Andalucía enfrenta un déficit histórico de infraestructuras que persiste a pesar de las promesas realizadas por diferentes administraciones. Esta comunidad, que es la más poblada de España, también se sitúa como la peor financiada desde el inicio del siglo XXI, tal y como revela un informe de la Fundación de Estudios de Economía Aplicada (Fedea). Las infraestructuras acumuladas en la región son numerosas, con proyectos que aún no han sido ejecutados y obras que permanecen paralizadas, lo que ha contribuido a una creciente insatisfacción entre los ciudadanos.
La situación se agrava a medida que se observan proyectos sin ejecución y sobrecostes en varias provincias. Mientras otras regiones, como Cataluña, reciben más inversiones públicas, Andalucía se convierte en una de las grandes olvidadas en términos de infraestructura. Esto es especialmente evidente en Sevilla, donde la SE-40 aún no ha sido completada a pesar de haber sido planificada hace más de dos décadas. Su avance ha estado marcado por el derroche de recursos, como la compra de una tuneladora que nunca se utilizó, resultando en pérdidas millonarias.
En Málaga, las demandas de mejoras en infraestructuras, como el tren litoral, siguen sin resolverse. Aunque actualmente el proyecto está en fase de estudio, no se anticipa que se complete en su totalidad en un futuro cercano, lo que mantiene la movilidad en la región en un estado crítico. La falta de renovación en las líneas ferroviarias, junto a un tráfico de carretera que colapsa en zonas como la A-7, agrava la situación para los habitantes y empresas de la zona.
Por otro lado, Almería sigue esperando la llegada del AVE, que se prevé para 2029, lo que pone en evidencia un retraso de quince años en las reclamaciones para esta infraestructura. Las obras del tramo Lorca-Vera, que han sido finalmente autorizadas, suman una inversión de 108 millones de euros, pero la conexión con Sevilla y otras provincias aún se encuentra en un estado deficiente.
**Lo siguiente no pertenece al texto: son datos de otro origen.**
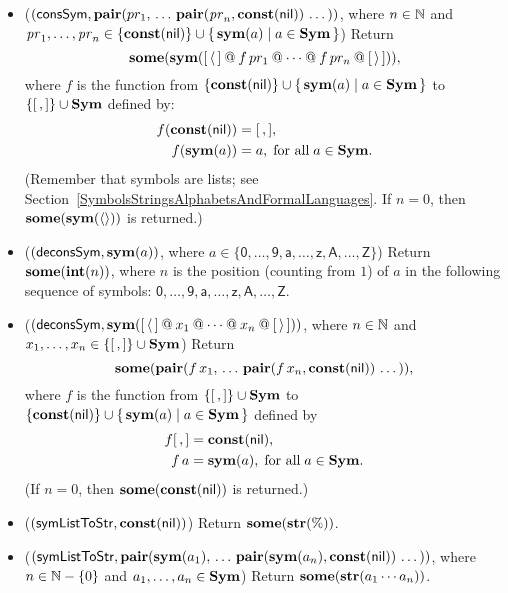 \begin{itemize}
\item ($(\mathsf{consSym}, \mathbf{pair}(pr_1,\, \ldots\,
  \mathbf{pair}(\mathit{pr}_n,\mathbf{const}(\mathsf{nil}))\,\ldots\,))$, where $n\in\mathbb{N}$
  and $\mathit{pr}_1,\ldots,\mathit{pr}_n\in \{\mathbf{const}(\mathsf{nil})\} \cup
  \{ \, \mathbf{sym}(a) \mid a\in\mathbf{Sym} \, \}$)
  Return
  \begin{displaymath}
    \mathbf{some}(\mathbf{sym}([\,\langle\,] \mathbin{@} f\,pr_1 \mathbin{@} \cdots
    \mathbin{@} f\,pr_n \mathbin{@} [\,\rangle\,])) ,
  \end{displaymath}
  where $f$ is the function from $\{\mathbf{const}(\mathsf{nil})\} \cup
  \{ \, \mathbf{sym}(a) \mid a\in\mathbf{Sym} \, \}$ to $\{[\,,]\} \cup \mathbf{Sym}$ defined by:
  \begin{align*}
    f(\mathbf{const}(\mathsf{nil})) &= [\,,] , \\
    f(\mathbf{sym}(a)) &= a , \;\allowbreak\mbox{for all}\allowbreak\; a\in \mathbf{Sym} .
  \end{align*}
  (Remember that symbols are lists; see
  Section~\ref{SymbolsStringsAlphabetsAndFormalLanguages}.
  If $n=0$, then $\mathbf{some}(\mathbf{sym}(\langle\rangle))$ is returned.)

\item ($(\mathsf{deconsSym}, \mathbf{sym}(a))$, where
  $a\in\{\mathsf{0,\ldots,9,a,\ldots,z,A,\ldots,Z}\}$)
  Return $\mathbf{some}(\mathbf{int}(n))$, where $n$ is the position (counting from $1$)
  of $a$ in the following sequence of symbols:
  $\mathsf{0, \ldots, 9, a,\ldots,z, A, \ldots, Z}$.

\item ($(\mathsf{deconsSym}, \mathbf{sym}([\,\langle\,] \mathbin{@} x_1 \mathbin{@}
  \cdots \mathbin{@} x_n \mathbin{@} [\,\rangle\,]))$, where $n\in\mathbb{N}$
  and $x_1,\ldots,x_n\in \{[\,,]\} \cup \mathbf{Sym}$)
  Return
  \begin{displaymath}
    \mathbf{some}(\mathbf{pair}(f\,x_1, \,\ldots\, \mathbf{pair}(f\,x_n,
    \mathbf{const}(\mathsf{nil}))\,\ldots\,)) ,
  \end{displaymath}
  where $f$ is the function from $\{[\,,]\} \cup \mathbf{Sym}$
  to $\{\mathbf{const}(\mathsf{nil})\} \cup \{ \, \mathbf{sym}(a) \mid a\in\mathbf{Sym} \, \}$ defined by
  \begin{align*}
    f[\,,] &= \mathbf{const}(\mathsf{nil}) , \\
    f\,a &= \mathbf{sym}(a) , \;\allowbreak\mbox{for all}\allowbreak\; a\in\mathbf{Sym} .
  \end{align*}
  (If $n = 0$, then $\mathbf{some}(\mathbf{const}(\mathsf{nil}))$ is returned.)

\item ($(\mathsf{symListToStr}, \mathbf{const}(\mathsf{nil}))$)
  Return $\mathbf{some}(\mathbf{str}(\%))$.

\item ($(\mathsf{symListToStr}, \mathbf{pair}(\mathbf{sym}(a_1),\, \ldots\,
  \mathbf{pair}(\mathbf{sym}(a_n),\mathbf{const}(\mathsf{nil}))\,\ldots\,))$, where
  $n\in\mathbb{N}-\{0\}$ and $a_1,\ldots,a_n\in\mathbf{Sym}$)
  Return $\mathbf{some}(\mathbf{str}(a_1\cdots a_n))$.


\end{itemize}
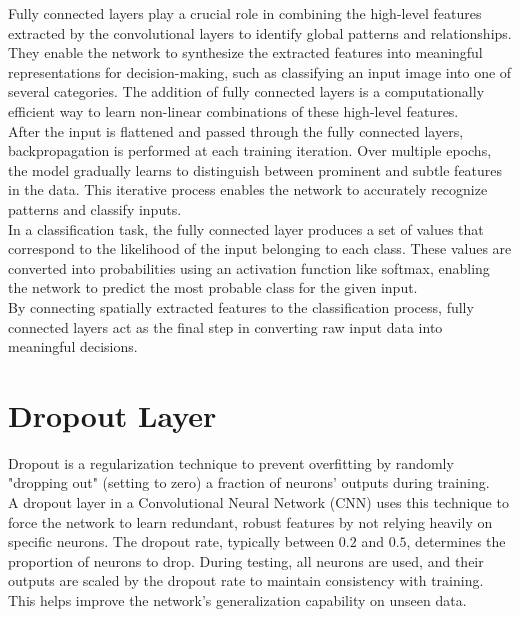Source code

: Fully connected layers play a crucial role in combining the high-level features extracted by the convolutional layers to identify global patterns and relationships. They enable the network to synthesize the extracted features into meaningful representations for decision-making, such as classifying an input image into one of several categories. The addition of fully connected layers is a computationally efficient way to learn non-linear combinations of these high-level features.\\

After the input is flattened and passed through the fully connected layers, backpropagation is performed at each training iteration. Over multiple epochs, the model gradually learns to distinguish between prominent and subtle features in the data. This iterative process enables the network to accurately recognize patterns and classify inputs.\\

In a classification task, the fully connected layer produces a set of values that correspond to the likelihood of the input belonging to each class. These values are converted into probabilities using an activation function like softmax, enabling the network to predict the most probable class for the given input.\cite{krizhevsky2012imagenet}\\

By connecting spatially extracted features to the classification process, fully connected layers act as the final step in converting raw input data into meaningful decisions.

\section{Dropout Layer}
Dropout is a regularization technique to prevent overfitting by randomly "dropping out" (setting to zero) a fraction of neurons' outputs during training.\\

A dropout layer in a Convolutional Neural Network (CNN) uses this technique to force the network to learn redundant, robust features by not relying heavily on specific neurons. The dropout rate, typically between $0.2$ and $0.5$, determines the proportion of neurons to drop. During testing, all neurons are used, and their outputs are scaled by the dropout rate to maintain consistency with training. This helps improve the network's generalization capability on unseen data.\cite{srivastava2014dropout}
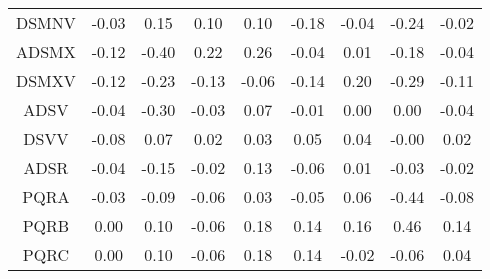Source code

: \documentclass[11pt,a4paper]{report}
\begin{document}
\begin{longtable}{ | c || c | c | c | c | c | c | c || c |}
DSMNV &  \cellcolor[HTML]{FFFFFF} -0.03 &  \cellcolor[HTML]{FFFFFF} 0.15 &  \cellcolor[HTML]{FFFFFF} 0.10 &  \cellcolor[HTML]{FFFFFF} 0.10 &  \cellcolor[HTML]{FFF7F7} -0.18 &  \cellcolor[HTML]{FFFFFF} -0.04 &  \cellcolor[HTML]{FFF7F7} -0.24 &  \cellcolor[HTML]{FFFFFF} -0.02 \\
ADSMX &  \cellcolor[HTML]{FFFFFF} -0.12 &  \cellcolor[HTML]{FFF7F7} -0.40 &  \cellcolor[HTML]{F7F7FF} 0.22 &  \cellcolor[HTML]{F7F7FF} 0.26 &  \cellcolor[HTML]{FFFFFF} -0.04 &  \cellcolor[HTML]{FFFFFF} 0.01 &  \cellcolor[HTML]{FFF7F7} -0.18 &  \cellcolor[HTML]{FFFFFF} -0.04 \\
DSMXV &  \cellcolor[HTML]{FFFFFF} -0.12 &  \cellcolor[HTML]{FFF7F7} -0.23 &  \cellcolor[HTML]{FFFFFF} -0.13 &  \cellcolor[HTML]{FFFFFF} -0.06 &  \cellcolor[HTML]{FFFFFF} -0.14 &  \cellcolor[HTML]{F7F7FF} 0.20 &  \cellcolor[HTML]{FFF7F7} -0.29 &  \cellcolor[HTML]{FFFFFF} -0.11 \\
ADSV &  \cellcolor[HTML]{FFFFFF} -0.04 &  \cellcolor[HTML]{FFF7F7} -0.30 &  \cellcolor[HTML]{FFFFFF} -0.03 &  \cellcolor[HTML]{FFFFFF} 0.07 &  \cellcolor[HTML]{FFFFFF} -0.01 &  \cellcolor[HTML]{FFFFFF} 0.00 &  \cellcolor[HTML]{FFFFFF} 0.00 &  \cellcolor[HTML]{FFFFFF} -0.04 \\
DSVV &  \cellcolor[HTML]{FFFFFF} -0.08 &  \cellcolor[HTML]{FFFFFF} 0.07 &  \cellcolor[HTML]{FFFFFF} 0.02 &  \cellcolor[HTML]{FFFFFF} 0.03 &  \cellcolor[HTML]{FFFFFF} 0.05 &  \cellcolor[HTML]{FFFFFF} 0.04 &  \cellcolor[HTML]{FFFFFF} -0.00 &  \cellcolor[HTML]{FFFFFF} 0.02 \\
ADSR &  \cellcolor[HTML]{FFFFFF} -0.04 &  \cellcolor[HTML]{FFFFFF} -0.15 &  \cellcolor[HTML]{FFFFFF} -0.02 &  \cellcolor[HTML]{FFFFFF} 0.13 &  \cellcolor[HTML]{FFFFFF} -0.06 &  \cellcolor[HTML]{FFFFFF} 0.01 &  \cellcolor[HTML]{FFFFFF} -0.03 &  \cellcolor[HTML]{FFFFFF} -0.02 \\
PQRA &  \cellcolor[HTML]{FFFFFF} -0.03 &  \cellcolor[HTML]{FFFFFF} -0.09 &  \cellcolor[HTML]{FFFFFF} -0.06 &  \cellcolor[HTML]{FFFFFF} 0.03 &  \cellcolor[HTML]{FFFFFF} -0.05 &  \cellcolor[HTML]{FFFFFF} 0.06 &  \cellcolor[HTML]{FFF7F7} -0.44 &  \cellcolor[HTML]{FFFFFF} -0.08 \\
PQRB &  \cellcolor[HTML]{FFFFFF} 0.00 &  \cellcolor[HTML]{FFFFFF} 0.10 &  \cellcolor[HTML]{FFFFFF} -0.06 &  \cellcolor[HTML]{F7F7FF} 0.18 &  \cellcolor[HTML]{FFFFFF} 0.14 &  \cellcolor[HTML]{F7F7FF} 0.16 &  \cellcolor[HTML]{F7F7FF} 0.46 &  \cellcolor[HTML]{FFFFFF} 0.14 \\
PQRC &  \cellcolor[HTML]{FFFFFF} 0.00 &  \cellcolor[HTML]{FFFFFF} 0.10 &  \cellcolor[HTML]{FFFFFF} -0.06 &  \cellcolor[HTML]{F7F7FF} 0.18 &  \cellcolor[HTML]{FFFFFF} 0.14 &  \cellcolor[HTML]{FFFFFF} -0.02 &  \cellcolor[HTML]{FFFFFF} -0.06 &  \cellcolor[HTML]{FFFFFF} 0.04 \\

\end{longtable}
\end{document}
Esta situación también se refleja en las carreteras, donde se requieren mejoras urgentes para facilitar el tránsito.
La situación en Córdoba es igualmente preocupante, con la conversión de la N-432 en autovía aún pendiente desde 2005. Este proyecto, crucial para mejorar la seguridad vial y la capacidad de tráfico, sigue sin ejecutarse a pesar de la elevada siniestralidad. La Variante Oeste también continúa en fase de redacción desde hace más de dos décadas, lo que impide el desarrollo adecuado del tráfico pesado en la ciudad.
Granada no se queda atrás, manteniendo obras esenciales, como la variante de Loja, que lleva más de diez años de retraso. Aunque el Gobierno ha adjudicado el último tramo por 283 millones de euros, la finalización no se prevé hasta 2028, lo que limita el acceso y la movilidad en la región. Además, la conexión ferroviaria con el Puerto de Motril y otras mejoras siguen pendientes, lo que afecta al desarrollo económico local.
En el caso de Huelva, la falta de alta velocidad y conexiones ferroviarias competitivas ha llevado a la provincia a estar entre las peor comunicadas de Andalucía. A pesar de que se han destinado fondos para el diseño del proyecto Sevilla-Huelva-Faro, las obras aún no tienen fecha de inicio. Simultáneamente, Cádiz y Jaén también requieren atención urgente, con la capital jiennense siendo la única de Andalucía sin acceso a la alta velocidad, lo que perpetúa su aislamiento.
La realidad de las infraestructuras hidráulicas también es alarmante. Andalucía alterna entre sequías extremas e inundaciones, y un informe del Observatorio de Sostenibilidad resalta que un 76% de las infraestructuras críticas presentan un riesgo muy grave de inundación. Las obras hidráulicas necesarias para asegurar un suministro adecuado siguen acumulando retrasos y carecen de inversiones, lo que añade presión a un ya complicado panorama. La mejora de conducciones y el refuerzo de infraestructuras son demandas recurrentes en diversas provincias.
En conclusión, la falta de inversiones adecuadas en infraestructuras en Andalucía no solo limita el desarrollo económico de la región, sino que también perpetúa la sensación de aislamiento de las provincias. A medida que las necesidades de los ciudadanos crecen, la esperanza de ver avances en estos proyectos se convierte en una expectativa cada vez más urgente. La conexión y movilidad dentro de la comunidad autónoma son esenciales para su futuro, y es imperativo que se tomen medidas efectivas para abordar esta problemática.